However, the true highlight of the CMSPB season comes courtesy of its Young Artist Series. The Grammy Award–winning Harlem Quartet will play a program featuring Jobim’s The Girl from Ipanema and Dizzy Gillespie’s A Night in Tunisia at Rosarian Academy May 7. Committed to advancing diversity in classical music, this up-and-coming quartet has already performed alongside renowned musicians such as Itzhak Perlman and for such dignitaries as President Barak Obama. (561-379-6773)
The Society of the Four Arts
There are ample reasons to visit The Society of the Four Arts, but top among those are its live performances. Here are a few of our picks from the Four Arts’ concert lineup. (561-655-7226)

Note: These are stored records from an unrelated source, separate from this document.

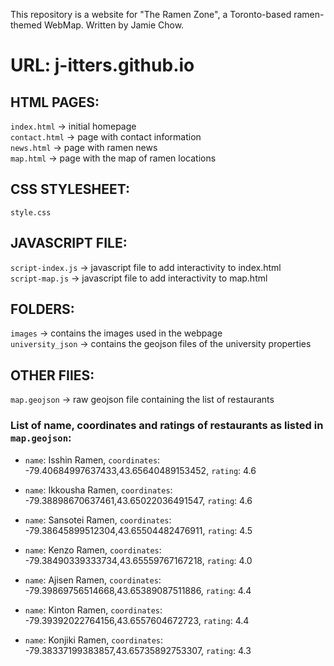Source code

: This repository is a website for "The Ramen Zone", a Toronto-based ramen-themed WebMap. Written by Jamie Chow.

# URL: j-itters.github.io

## HTML PAGES:
`index.html` &rarr; initial homepage  
`contact.html` &rarr; page with contact information  
`news.html` &rarr; page with ramen news  
`map.html` &rarr; page with the map of ramen locations   

## CSS STYLESHEET:
`style.css` 

## JAVASCRIPT FILE:
`script-index.js` &rarr; javascript file to add interactivity to index.html  
`script-map.js` &rarr; javascript file to add interactivity to map.html

## FOLDERS:
`images` &rarr; contains the images used in the webpage  
`university_json` &rarr; contains the geojson files of the university properties

## OTHER FIlES:
`map.geojson` &rarr; raw geojson file containing the list of restaurants

### List of name, coordinates and ratings of restaurants as listed in `map.geojson`:
- `name`: Isshin Ramen, `coordinates`: -79.40684997637433,43.65640489153452, `rating`: 4.6

- `name`: Ikkousha Ramen, `coordinates`: -79.38898670637461,43.65022036491547, `rating`: 4.6

- `name`: Sansotei Ramen, `coordinates`: -79.38645899512304,43.65504482476911, `rating`: 4.5

- `name`: Kenzo Ramen, `coordinates`: -79.38490339333734,43.65559767167218, `rating`: 4.0

- `name`: Ajisen Ramen, `coordinates`: -79.39869756514668,43.65389087511886, `rating`: 4.4

- `name`: Kinton Ramen, `coordinates`: -79.39392022764156,43.6557604672723, `rating`: 4.4

- `name`: Konjiki Ramen, `coordinates`: -79.38337199383857,43.65735892753307, `rating`: 4.3
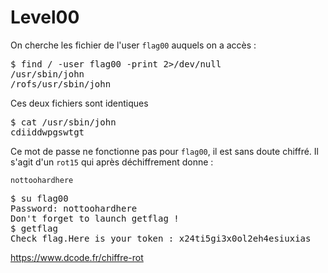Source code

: # Level00

On cherche les fichier de l'user <code>flag00</code> auquels on a accès :

<pre>$ find / -user flag00 -print 2>/dev/null
/usr/sbin/john
/rofs/usr/sbin/john</pre>

Ces deux fichiers sont identiques

<pre>$ cat /usr/sbin/john
cdiiddwpgswtgt</pre>

Ce mot de passe ne fonctionne pas pour <code>flag00</code>, il est sans doute chiffré. Il s'agit d'un <code>rot15</code> qui après déchiffrement donne :

<code>nottoohardhere</code>

<pre>
$ su flag00
Password: nottoohardhere
Don't forget to launch getflag !
$ getflag
Check flag.Here is your token : x24ti5gi3x0ol2eh4esiuxias
</pre>

https://www.dcode.fr/chiffre-rot

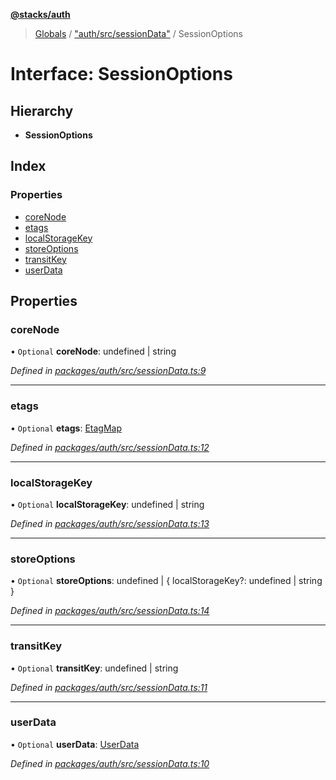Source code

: **[@stacks/auth](../README.md)**

> [Globals](../globals.md) / ["auth/src/sessionData"](../modules/_auth_src_sessiondata_.md) / SessionOptions

# Interface: SessionOptions

## Hierarchy

- **SessionOptions**

## Index

### Properties

- [coreNode](_auth_src_sessiondata_.sessionoptions.md#corenode)
- [etags](_auth_src_sessiondata_.sessionoptions.md#etags)
- [localStorageKey](_auth_src_sessiondata_.sessionoptions.md#localstoragekey)
- [storeOptions](_auth_src_sessiondata_.sessionoptions.md#storeoptions)
- [transitKey](_auth_src_sessiondata_.sessionoptions.md#transitkey)
- [userData](_auth_src_sessiondata_.sessionoptions.md#userdata)

## Properties

### coreNode

• `Optional` **coreNode**: undefined \| string

_Defined in [packages/auth/src/sessionData.ts:9](https://github.com/blockstack/blockstack.js/blob/26419086/packages/auth/src/sessionData.ts#L9)_

---

### etags

• `Optional` **etags**: [EtagMap](../modules/_auth_src_sessiondata_.md#etagmap)

_Defined in [packages/auth/src/sessionData.ts:12](https://github.com/blockstack/blockstack.js/blob/26419086/packages/auth/src/sessionData.ts#L12)_

---

### localStorageKey

• `Optional` **localStorageKey**: undefined \| string

_Defined in [packages/auth/src/sessionData.ts:13](https://github.com/blockstack/blockstack.js/blob/26419086/packages/auth/src/sessionData.ts#L13)_

---

### storeOptions

• `Optional` **storeOptions**: undefined \| { localStorageKey?: undefined \| string }

_Defined in [packages/auth/src/sessionData.ts:14](https://github.com/blockstack/blockstack.js/blob/26419086/packages/auth/src/sessionData.ts#L14)_

---

### transitKey

• `Optional` **transitKey**: undefined \| string

_Defined in [packages/auth/src/sessionData.ts:11](https://github.com/blockstack/blockstack.js/blob/26419086/packages/auth/src/sessionData.ts#L11)_

---

### userData

• `Optional` **userData**: [UserData](_auth_src_userdata_.userdata.md)

_Defined in [packages/auth/src/sessionData.ts:10](https://github.com/blockstack/blockstack.js/blob/26419086/packages/auth/src/sessionData.ts#L10)_
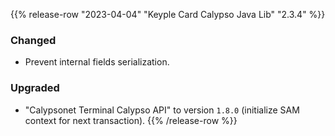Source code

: {{% release-row "2023-04-04" "Keyple Card Calypso Java Lib" "2.3.4" %}} 
### Changed
- Prevent internal fields serialization.
### Upgraded
- "Calypsonet Terminal Calypso API" to version `1.8.0` (initialize SAM context for next transaction).
{{% /release-row %}}
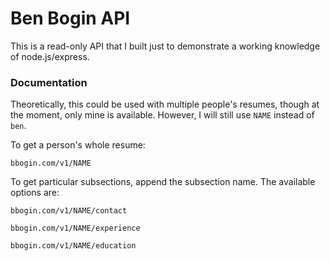 # Ben Bogin API

This is a read-only API that I built just to demonstrate a working knowledge of node.js/express.

### Documentation
Theoretically, this could be used with multiple people's resumes, though at the moment, only mine is available. However, I will still use `NAME` instead of `ben`.

To get a person's whole resume:

`bbogin.com/v1/NAME`


To get particular subsections, append the subsection name. The available options are:

`bbogin.com/v1/NAME/contact`

`bbogin.com/v1/NAME/experience`

`bbogin.com/v1/NAME/education`
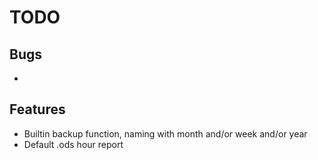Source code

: # TODO

## Bugs
  -   

## Features
  - Builtin backup function, naming with month and/or week and/or year
  - Default .ods hour report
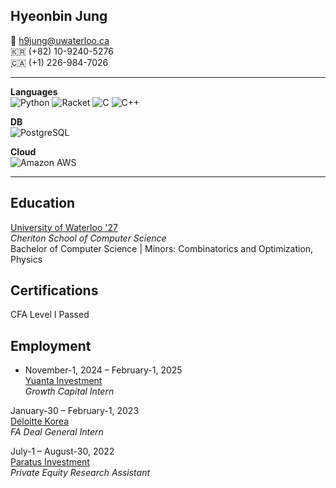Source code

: 


## Hyeonbin Jung
📧 h9jung@uwaterloo.ca  
🇰🇷 (+82) 10-9240-5276  
🇨🇦 (+1) 226-984-7026


---


**Languages**  
![Python](https://img.shields.io/badge/Python-3776AB?style=for-the-badge&logo=python&logoColor=white)
![Racket](https://img.shields.io/badge/Racket-9F1D20?style=for-the-badge&logo=racket&logoColor=white)
![C](https://img.shields.io/badge/C-A8B9CC?style=for-the-badge&logo=c&logoColor=white)
![C++](https://img.shields.io/badge/C++-00599C?style=for-the-badge&logo=cplusplus&logoColor=white)

**DB**  
![PostgreSQL](https://img.shields.io/badge/PostgreSQL-336791?style=for-the-badge&logo=postgresql&logoColor=white)

**Cloud**  
![Amazon AWS](https://img.shields.io/badge/Amazon%20AWS-232F3E?style=for-the-badge&logo=amazonaws&logoColor=white)


---


## Education
[University of Waterloo '27](https://cs.uwaterloo.ca)   
*Cheriton School of Computer Science*  
Bachelor of Computer Science | Minors: Combinatorics and Optimization, Physics


## Certifications
CFA Level I Passed


## Employment
- November-1, 2024 – February-1, 2025  
[Yuanta Investment](http://yuantainvest.com/?ckattempt=1)  
*Growth Capital Intern*

January-30 – February-1, 2023  
[Deloitte Korea](https://www.deloitte.com/kr/ko.html)   
*FA Deal General Intern*

July-1 – August-30, 2022  
[Paratus Investment](https://www.paratusinvestment.com/)  
*Private Equity Research Assistant*
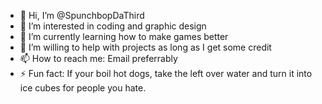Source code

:- 👋 Hi, I’m @SpunchbopDaThird
- 👀 I’m interested in coding and graphic design
- 🌱 I’m currently learning how to make games better
- 💞️ I’m willing to help with projects as long as I get some credit
- 📫 How to reach me: Email preferrably
- ⚡ Fun fact: If your boil hot dogs, take the left over water and turn it into ice cubes for people you hate.

<!---
SpunchbopDaThird/SpunchbopDaThird is a ✨ special ✨ repository because its `README.md` (this file) appears on your GitHub profile.
You can click the Preview link to take a look at your changes.
--->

- A Seraphic Fire Christmas, singing carols to celebrate the season, December 13
- Christina and Michelle Naughton, dueling pianos from a spectacular sister duo, January 14
- Cristina Pato, bagpiping never looked so good, January 17
- Lezginka Dance Company of Dagestan, stepping in tune to the sounds of the Caucasus, February 21
- Metropolitan Opera Singers, soaring arias from prodigies of the Met’s Lindemann Young Artist Development Program, March 14
- Russell Moore & IIIrd Tyme Out, strumming bluegrass hits with panache, April 8
The Symphonia Boca Raton
The Symphonia Boca Raton’s Connoisseur Concert Series returns to Roberts Theater at Saint Andrew’s School December 10, starring guest conductor Gerard Schwarz and soloists Julian Schwarz on cello and Jeffrey Kaye on trumpet. Additional concerts are scheduled for January 7, February 18, and March 25, and each event will include a pre-concert conversation with the conductor. (561-376-3848)
Boca Ballet Theatre
After mounting a production of The Nutcracker November 24-26, the Boca Ballet Theatre will stage three more performances in 2018. On March 10, dancers from the New York City Ballet will join Boca Ballet Theatre for an evening of choreographic triumphs like Apollo by George Balanchine. A mixed repertory performance follows April 28-29, as well as the comedic ballet Coppélia August 4-5. (561-995-0709)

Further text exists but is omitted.